By Geoffrey Garrett
Obama spelt it out: the US can't afford to go it alone any longer.
WITH yesterday's prime-time address on Libya by Barack Obama, the President's doctrine is clear. The US can no longer afford to go it alone with military interventions in far flung places where American national interests are not clear. American leadership means building international coalitions behind collective global interests, not acting as the world's policeman.
Obama talked down America's role in Libya in unprecedented ways. In handing over the mission to NATO, he said, ''the United States will play a supporting role''. Obama did not talk of more US military strikes, saying as a result ''the risk and cost of this operation - to our military and to American taxpayers - will be reduced significantly''.
Obama was also upfront about the cost if not the folly of regime change, and why it cannot and will not be the US objective in Libya. ''We went down that road in Iraq,'' the President said, noting grimly that ''regime change there took eight years, thousands of American and Iraqi lives, and nearly a trillion dollars. That is not something we can afford to repeat.''
The contrast could not be more stark with the post-9/11 in-your-face unilateralism of the Bush years, with its jaw jutting and triumphant ''mission accomplished'' regarding the Iraq war.
But Obama's approach to Libya is also a long way from Bill Clinton's 1990s America. Clinton's secretary of state, Madeleine Albright, famously justified the US's 1998 bombing to stop the killing of civilians in Iraq by calling her country ''the indispensable nation'' because ''we see further than other countries into the future''.
Critics of the Bush years around the world will no doubt feel vindicated by the Obama doctrine. Realists in America will cheer Obama's hard-nosed assessment of US national interests. Liberal internationalists on the left and neo-conservatives on the right will decry Obama's unwillingness to dive more deeply into Libya's nascent civil war, but everyone should have seen the Obama doctrine coming.

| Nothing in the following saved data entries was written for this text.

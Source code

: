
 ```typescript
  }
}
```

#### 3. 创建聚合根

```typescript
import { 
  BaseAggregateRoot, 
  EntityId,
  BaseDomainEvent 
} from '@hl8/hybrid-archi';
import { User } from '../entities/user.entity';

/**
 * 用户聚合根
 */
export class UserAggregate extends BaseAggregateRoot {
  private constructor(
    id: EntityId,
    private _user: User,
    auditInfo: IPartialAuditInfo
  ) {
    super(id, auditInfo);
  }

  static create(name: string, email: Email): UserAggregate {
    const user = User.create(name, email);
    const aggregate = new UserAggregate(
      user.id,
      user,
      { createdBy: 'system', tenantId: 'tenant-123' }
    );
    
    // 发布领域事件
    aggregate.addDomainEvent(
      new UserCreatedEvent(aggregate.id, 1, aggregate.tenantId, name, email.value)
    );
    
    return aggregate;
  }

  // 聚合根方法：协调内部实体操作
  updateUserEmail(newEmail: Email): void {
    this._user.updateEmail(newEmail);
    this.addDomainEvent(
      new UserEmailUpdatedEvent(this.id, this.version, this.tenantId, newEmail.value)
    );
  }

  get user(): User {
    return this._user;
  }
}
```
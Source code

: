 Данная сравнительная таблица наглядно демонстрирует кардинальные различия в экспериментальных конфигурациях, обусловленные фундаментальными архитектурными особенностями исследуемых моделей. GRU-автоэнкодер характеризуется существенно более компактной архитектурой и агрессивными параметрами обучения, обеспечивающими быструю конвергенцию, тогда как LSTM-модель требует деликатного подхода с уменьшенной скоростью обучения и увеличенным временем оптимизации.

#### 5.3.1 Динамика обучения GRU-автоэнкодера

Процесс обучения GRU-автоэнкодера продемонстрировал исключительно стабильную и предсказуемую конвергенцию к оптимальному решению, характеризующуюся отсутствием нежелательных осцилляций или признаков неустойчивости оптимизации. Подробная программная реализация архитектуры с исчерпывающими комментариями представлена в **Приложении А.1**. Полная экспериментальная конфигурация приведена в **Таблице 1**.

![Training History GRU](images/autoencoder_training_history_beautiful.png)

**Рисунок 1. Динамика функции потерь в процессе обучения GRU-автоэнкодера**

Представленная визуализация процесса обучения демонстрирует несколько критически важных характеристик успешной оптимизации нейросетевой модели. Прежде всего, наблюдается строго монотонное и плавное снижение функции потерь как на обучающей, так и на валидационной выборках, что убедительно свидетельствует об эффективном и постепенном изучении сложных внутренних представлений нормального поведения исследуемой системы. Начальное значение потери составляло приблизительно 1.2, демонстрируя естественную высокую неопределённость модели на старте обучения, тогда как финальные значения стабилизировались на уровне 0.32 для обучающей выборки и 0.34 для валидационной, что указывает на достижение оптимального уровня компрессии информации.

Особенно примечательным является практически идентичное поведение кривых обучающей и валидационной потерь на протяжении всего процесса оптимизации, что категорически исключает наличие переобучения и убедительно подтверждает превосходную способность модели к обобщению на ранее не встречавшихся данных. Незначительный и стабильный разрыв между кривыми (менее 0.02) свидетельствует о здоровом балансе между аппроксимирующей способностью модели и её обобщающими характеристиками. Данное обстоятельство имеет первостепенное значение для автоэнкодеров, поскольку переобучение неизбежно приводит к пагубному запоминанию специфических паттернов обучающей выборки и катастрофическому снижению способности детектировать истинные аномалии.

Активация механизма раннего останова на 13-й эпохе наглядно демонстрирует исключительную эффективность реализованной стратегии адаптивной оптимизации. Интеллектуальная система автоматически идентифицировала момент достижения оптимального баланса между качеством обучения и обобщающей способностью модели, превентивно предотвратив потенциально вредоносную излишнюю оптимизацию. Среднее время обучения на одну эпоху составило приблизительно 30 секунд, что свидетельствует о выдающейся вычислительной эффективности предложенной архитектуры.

Three years ago, then senator Barack Obama rode to the Democratic nomination for president on the back on his long-standing and trenchant criticism that the Iraq war was not in America's national interests.
When things got tough in his general election battle against John McCain later that year, Obama committed to more American troops in Afghanistan, the right war, to shore up his national security bona fides. But he quickly pivoted to say that the reason to send in more troops was so that the US could withdraw from Afghanistan as soon as possible.
For the first two years of his presidency, Obama has combined lofty rhetoric regarding improving America's relationship with the Muslim world with an on-the-ground foreign policy of reducing the US's entanglements in the Middle East. He delivered on the withdrawal of US combat troops from Iraq ahead of schedule. He supported his generals by doubling the US troop presence in Afghanistan, but refused to budge from his commitment that beginning the drawdown of American troops in the middle of 2011 was non-negotiable.
Obama's strategic intent was twofold. First, he wanted to rebalance the focus of US foreign policy away from the Middle East and towards areas of equal or more geopolitical significance, notably the Asia-Pacific.
Second, he hoped to make US foreign policy, and his government's budget, more solvent by reversing the past decade's massive increases in defence spending.
Obama rarely was explicit about these twin goals; opposition to what he was doing was relatively muted. Then came the remarkable events of the past few months in North Africa.
After a decade of US-led wars to create democracies in Afghanistan and Iraq, the spectre of bottom up, social-networking people power throwing out decrepit and illegitimate leaders in Tunisia and Egypt was intoxicating. Notions of a cascading spiral of peaceful revolutions, an improbable Middle Eastern 2011 to match Europe's incredible 1989, were irresistible.
The remarkable North African winter was also wholly consistent with Obama's foreign policy, even if it was not quite a vindication of it.
Then Muammar Gaddafi threw a spanner in the works by turning on the protesters-cum-rebels. The American public was sick and tired after a decade of war. The US military was already stretched to near breaking point. The US budget is drowning in red ink.
But Obama could not afford to stand by and allow an otherwise irrelevant madman in Libya to ruin the party. Support for a UN-sanctioned no-fly zone with an explicit rejection of using US ground troops was the delicate balancing act Obama chose.
Now the balance has been tipped further away from US-led intervention and the Obama doctrine has come out of the shadows and into the spotlight. The US President no doubt desperately wants Libya to go the way of Tunisia and Egypt. But he isn't willing to bet the ranch on it.
Professor Geoffrey Garrett is chief executive of the United States Studies Centre at the University of Sydney.